> YOUR GOAL: Set down a faithful copy of every record, and skip the pictures in it.

> RECORDS FOR PROCESSING:

-*-*-

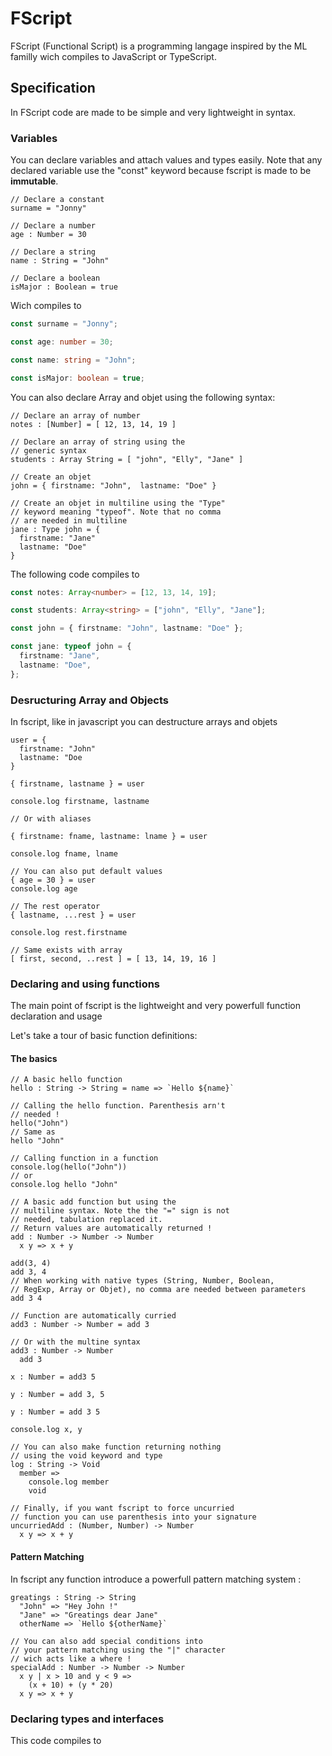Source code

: # FScript

FScript (Functional Script) is a programming langage inspired
by the ML familly wich compiles to JavaScript or TypeScript.

## Specification

In FScript code are made to be simple and very lightweight
in syntax.

### Variables

You can declare variables and attach values and types
easily. Note that any declared variable use the "const"
keyword because fscript is made to be **immutable**.

```fscript
// Declare a constant
surname = "Jonny"

// Declare a number
age : Number = 30

// Declare a string
name : String = "John"

// Declare a boolean
isMajor : Boolean = true
```

Wich compiles to

```typescript
const surname = "Jonny";

const age: number = 30;

const name: string = "John";

const isMajor: boolean = true;
```

You can also declare Array and objet using the following
syntax:

```fscript
// Declare an array of number
notes : [Number] = [ 12, 13, 14, 19 ]

// Declare an array of string using the
// generic syntax
students : Array String = [ "john", "Elly", "Jane" ]

// Create an objet
john = { firstname: "John",  lastname: "Doe" }

// Create an objet in multiline using the "Type"
// keyword meaning "typeof". Note that no comma
// are needed in multiline
jane : Type john = {
  firstname: "Jane"
  lastname: "Doe"
}
```

The following code compiles to

```typescript
const notes: Array<number> = [12, 13, 14, 19];

const students: Array<string> = ["john", "Elly", "Jane"];

const john = { firstname: "John", lastname: "Doe" };

const jane: typeof john = {
  firstname: "Jane",
  lastname: "Doe",
};
```

### Desructuring Array and Objects

In fscript, like in javascript you can
destructure arrays and objets

```fscript
user = {
  firstname: "John"
  lastname: "Doe
}

{ firstname, lastname } = user

console.log firstname, lastname

// Or with aliases

{ firstname: fname, lastname: lname } = user

console.log fname, lname

// You can also put default values
{ age = 30 } = user
console.log age

// The rest operator
{ lastname, ...rest } = user

console.log rest.firstname

// Same exists with array
[ first, second, ..rest ] = [ 13, 14, 19, 16 ]
```

### Declaring and using functions

The main point of fscript is the lightweight and very powerfull
function declaration and usage

Let's take a tour of basic function definitions:

#### The basics

```fscript
// A basic hello function
hello : String -> String = name => `Hello ${name}`

// Calling the hello function. Parenthesis arn't
// needed !
hello("John")
// Same as
hello "John"

// Calling function in a function
console.log(hello("John"))
// or
console.log hello "John"

// A basic add function but using the
// multiline syntax. Note the the "=" sign is not
// needed, tabulation replaced it.
// Return values are automatically returned !
add : Number -> Number -> Number
  x y => x + y

add(3, 4)
add 3, 4
// When working with native types (String, Number, Boolean,
// RegExp, Array or Objet), no comma are needed between parameters
add 3 4

// Function are automatically curried
add3 : Number -> Number = add 3

// Or with the multine syntax
add3 : Number -> Number
  add 3

x : Number = add3 5

y : Number = add 3, 5

y : Number = add 3 5

console.log x, y

// You can also make function returning nothing
// using the void keyword and type
log : String -> Void
  member =>
    console.log member
    void

// Finally, if you want fscript to force uncurried
// function you can use parenthesis into your signature
uncurriedAdd : (Number, Number) -> Number
  x y => x + y
```

#### Pattern Matching

In fscript any function introduce a powerfull pattern
matching system :

```fscript
greatings : String -> String
  "John" => "Hey John !"
  "Jane" => "Greatings dear Jane"
  otherName => `Hello ${otherName}`

// You can also add special conditions into
// your pattern matching using the "|" character
// wich acts like a where !
specialAdd : Number -> Number -> Number
  x y | x > 10 and y < 9 =>
    (x + 10) + (y * 20)
  x y => x + y
```

### Declaring types and interfaces

This code compiles to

-*-*-

> OUTPUT OF THE TASK:
Source code

: # FScript

FScript (Functional Script) is a programming langage inspired
by the ML familly wich compiles to JavaScript or TypeScript.

## Specification

In FScript code are made to be simple and very lightweight
in syntax.

### Variables

You can declare variables and attach values and types
easily. Note that any declared variable use the "const"
keyword because fscript is made to be **immutable**.

```fscript
// Declare a constant
surname = "Jonny"

// Declare a number
age : Number = 30

// Declare a string
name : String = "John"

// Declare a boolean
isMajor : Boolean = true
```

Wich compiles to

```typescript
const surname = "Jonny";

const age: number = 30;

const name: string = "John";

const isMajor: boolean = true;
```

You can also declare Array and objet using the following
syntax:

```fscript
// Declare an array of number
notes : [Number] = [ 12, 13, 14, 19 ]

// Declare an array of string using the
// generic syntax
students : Array String = [ "john", "Elly", "Jane" ]

// Create an objet
john = { firstname: "John",  lastname: "Doe" }

// Create an objet in multiline using the "Type"
// keyword meaning "typeof". Note that no comma
// are needed in multiline
jane : Type john = {
  firstname: "Jane"
  lastname: "Doe"
}
```

The following code compiles to

```typescript
const notes: Array<number> = [12, 13, 14, 19];

const students: Array<string> = ["john", "Elly", "Jane"];

const john = { firstname: "John", lastname: "Doe" };

const jane: typeof john = {
  firstname: "Jane",
  lastname: "Doe",
};
```

### Desructuring Array and Objects

In fscript, like in javascript you can
destructure arrays and objets

```fscript
user = {
  firstname: "John"
  lastname: "Doe
}

{ firstname, lastname } = user

console.log firstname, lastname

// Or with aliases

{ firstname: fname, lastname: lname } = user

console.log fname, lname

// You can also put default values
{ age = 30 } = user
console.log age

// The rest operator
{ lastname, ...rest } = user

console.log rest.firstname

// Same exists with array
[ first, second, ..rest ] = [ 13, 14, 19, 16 ]
```

### Declaring and using functions

The main point of fscript is the lightweight and very powerfull
function declaration and usage

Let's take a tour of basic function definitions:

#### The basics

```fscript
// A basic hello function
hello : String -> String = name => `Hello ${name}`

// Calling the hello function. Parenthesis arn't
// needed !
hello("John")
// Same as
hello "John"

// Calling function in a function
console.log(hello("John"))
// or
console.log hello "John"

// A basic add function but using the
// multiline syntax. Note the the "=" sign is not
// needed, tabulation replaced it.
// Return values are automatically returned !
add : Number -> Number -> Number
  x y => x + y

add(3, 4)
add 3, 4
// When working with native types (String, Number, Boolean,
// RegExp, Array or Objet), no comma are needed between parameters
add 3 4

// Function are automatically curried
add3 : Number -> Number = add 3

// Or with the multine syntax
add3 : Number -> Number
  add 3

x : Number = add3 5

y : Number = add 3, 5

y : Number = add 3 5

console.log x, y

// You can also make function returning nothing
// using the void keyword and type
log : String -> Void
  member =>
    console.log member
    void

// Finally, if you want fscript to force uncurried
// function you can use parenthesis into your signature
uncurriedAdd : (Number, Number) -> Number
  x y => x + y
```

#### Pattern Matching

In fscript any function introduce a powerfull pattern
matching system :

```fscript
greatings : String -> String
  "John" => "Hey John !"
  "Jane" => "Greatings dear Jane"
  otherName => `Hello ${otherName}`

// You can also add special conditions into
// your pattern matching using the "|" character
// wich acts like a where !
specialAdd : Number -> Number -> Number
  x y | x > 10 and y < 9 =>
    (x + 10) + (y * 20)
  x y => x + y
```

### Declaring types and interfaces

This code compiles to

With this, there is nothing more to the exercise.